Twelve SNPs were successfully genotyped using TaqMan technology from Applied Biosystems (AB). The Assay by Design service was used to design probes and primers. Each 5 μl polymerase chain reaction (PCR) mix contained 10 ng of genomic DNA, 0.125 μl of a 40× mix of primers and 6-carboxy-fluorescein (FAM) and VIC labelled TaqMan munor groove bunder (MGB) probes and 2.5 μl of TaqMan Universal PCR Master Mix. Amplification conditions were as follows: 50°C, 2 minutes; 95°C, 10 minutes; followed by 40 cycles of 94°C, 15 seconds and 60°C, 1 minute, in ABI Prism 7900 HT (AB). Fluorescence in each well was measured after PCR and the results were analysed using Sequence Detection System (SDS) version 2.1 (AB).

Haplotypes and LD

Haplotype frequencies were estimated from genotype frequencies using the expectation-maximisation (EM) algorithm [12], as implemented in Arlequin software [13]. It should be noted that this has been described as a high LD region[8] and thus even in samples with a small number of chromosomes (for example, of less than 50 individuals), power and accuracy in estimating haplotype frequencies is acceptable according to simulations [14]. Haplotypes estimated at a frequency lower than a single chromosome were not considered. Besides haplotype diversity, the fraction of haplotypes not found (FNF statistic) was also computed as a measure of haplotype variation; it can be interpreted as the fraction of haplotypes not found in the population and is defined as
F N F = K m a x - K h / K m a x - K m i n

where Kh is the number of haplotypes found in the sample, Kmin is the minimum number of haplotypes that can be found in total LD (that is, two in the case of biallelic markers such as SNPs) and Kmax is the maximum possible number of different haplotypes expected under linkage equilibrium, given the size and allele frequencies of the population, and thus corrects for fixed loci (see Mateu et al.[5]).

Correspondence and principal component analyses were performed using SPSS software version 9.0. For LD measures, we computed D' and r2 for each pair of markers using the Arlequin software package [13]. Correspondence analysis[15] provided a method for representing frequency data in a Euclidian space, so that the results could be visually examined for structure.

Results

Haplotype composition

A description of the patterns of haplotype diversity within and among populations allows for an initial approach to the comprehension of the haplotype structure, its variation and diversity, and the global and regional similarities. Of the total of 4,096 different possible haplotypes, 531 were found. The number of shared haplotypes found in two or more populations was 182, a non-negligible fraction for such a wide genomic region. The most frequent haplotype was present in 118 chromosomes (5 per cent), all from European and Asian populations. In Africa, all of the haplotypes found at high frequency were population specific. The most common haplotypes found in Native Americans were present at very low frequencies elsewhere, a fact that can be explained by a bottleneck in the original settlement. We found a non-negligible fraction of fixed SNPs, mainly in Native Americans and Oceanians (see Table 2), which may be the result of the SNPs having been ascertained in Europeans and of genetic drift.

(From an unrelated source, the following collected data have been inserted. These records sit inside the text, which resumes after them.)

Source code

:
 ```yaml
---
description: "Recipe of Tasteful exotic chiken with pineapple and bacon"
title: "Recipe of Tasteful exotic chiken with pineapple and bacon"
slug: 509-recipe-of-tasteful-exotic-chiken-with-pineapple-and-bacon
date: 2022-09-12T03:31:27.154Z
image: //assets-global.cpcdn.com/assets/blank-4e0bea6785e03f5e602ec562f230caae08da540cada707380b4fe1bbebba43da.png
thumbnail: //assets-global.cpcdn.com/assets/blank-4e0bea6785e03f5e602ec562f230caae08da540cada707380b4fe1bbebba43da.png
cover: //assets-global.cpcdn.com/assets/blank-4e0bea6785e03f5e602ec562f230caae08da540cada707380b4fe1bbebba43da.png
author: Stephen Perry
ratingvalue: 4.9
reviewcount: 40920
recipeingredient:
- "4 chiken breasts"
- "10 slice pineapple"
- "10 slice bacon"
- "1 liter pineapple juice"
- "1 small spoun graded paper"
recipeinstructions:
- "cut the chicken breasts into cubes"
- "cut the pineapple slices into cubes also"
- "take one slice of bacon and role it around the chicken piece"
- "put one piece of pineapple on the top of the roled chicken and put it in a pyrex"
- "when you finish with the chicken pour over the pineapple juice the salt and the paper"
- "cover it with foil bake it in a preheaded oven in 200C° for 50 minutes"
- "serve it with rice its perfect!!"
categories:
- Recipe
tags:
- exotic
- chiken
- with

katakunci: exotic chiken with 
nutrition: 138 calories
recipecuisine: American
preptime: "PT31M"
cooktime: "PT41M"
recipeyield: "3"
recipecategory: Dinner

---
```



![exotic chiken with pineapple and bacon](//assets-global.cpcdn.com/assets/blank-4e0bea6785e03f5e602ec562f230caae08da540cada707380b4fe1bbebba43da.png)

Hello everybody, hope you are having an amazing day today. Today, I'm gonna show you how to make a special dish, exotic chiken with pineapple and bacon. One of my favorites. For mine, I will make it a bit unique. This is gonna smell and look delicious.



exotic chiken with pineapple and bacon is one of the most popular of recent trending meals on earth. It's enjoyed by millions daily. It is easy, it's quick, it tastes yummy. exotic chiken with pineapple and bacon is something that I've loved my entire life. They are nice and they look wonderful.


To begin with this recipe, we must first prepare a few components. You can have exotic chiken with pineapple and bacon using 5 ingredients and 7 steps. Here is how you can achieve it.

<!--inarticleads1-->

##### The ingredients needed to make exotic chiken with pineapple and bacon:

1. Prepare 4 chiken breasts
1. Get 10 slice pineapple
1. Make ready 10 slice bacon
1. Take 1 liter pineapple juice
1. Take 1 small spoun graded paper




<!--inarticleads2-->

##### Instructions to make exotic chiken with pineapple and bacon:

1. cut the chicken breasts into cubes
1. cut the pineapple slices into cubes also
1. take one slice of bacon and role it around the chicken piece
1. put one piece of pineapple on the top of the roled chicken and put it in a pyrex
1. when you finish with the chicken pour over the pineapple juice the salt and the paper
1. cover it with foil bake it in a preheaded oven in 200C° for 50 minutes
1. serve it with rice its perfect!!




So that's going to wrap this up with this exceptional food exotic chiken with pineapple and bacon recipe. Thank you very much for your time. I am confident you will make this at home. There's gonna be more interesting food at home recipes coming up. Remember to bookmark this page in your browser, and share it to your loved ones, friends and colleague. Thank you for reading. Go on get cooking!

Table 2 shows, for each population and as an average for geographical regions, different descriptive parameters: haplotype diversity (Dh), observed number of haplotypes (Kh), number of haplotypes expected under equilibrium (Kmax), fraction of haplotypes not found (FNF), number of haplotypes shared between two or more populations and the number of nonpolymorphic SNPs. These figures are intended to present a comparative approximation of the amount of variation. Oceanian and Native American populations show the lowest haplotype diversities, with a high fraction of fixed SNPs. Asians and Europeans show high and similar haplotype diversities, with slightly lower values in Africans, even if fixation mainly affects a single population, the San from Namibia (with a low sample size and a high proportion of fixed loci). The fraction of chromosomes in a population harbouring haplotypes shared with other populations is lowest by far in Africans, but it is very high in Oceanians and Native Americans, which thus have a communality of haplotypes with Eurasian populations.

A measure of haplotype variability in the region could be obtained using the FNF statistic, which only depends on the number of polymorphic SNPs, and thus is not affected by the fixation of alleles in some SNPs. The number of different haplotypes expected under linkage equilibrium (given the sample size and allele frequencies) was compared with the number of observed haplotypes in each population. The resulting fraction (that is, the FNF; see Table 2) would be expected to increase when the SNP diversity is high and the number of observed haplotypes is low. The lowest mean value of FNF (and, thus, the highest richness of haplotypes) was found in Africans, with several geographical groups showing heterogeneity among single populations, mainly in Oceania and America.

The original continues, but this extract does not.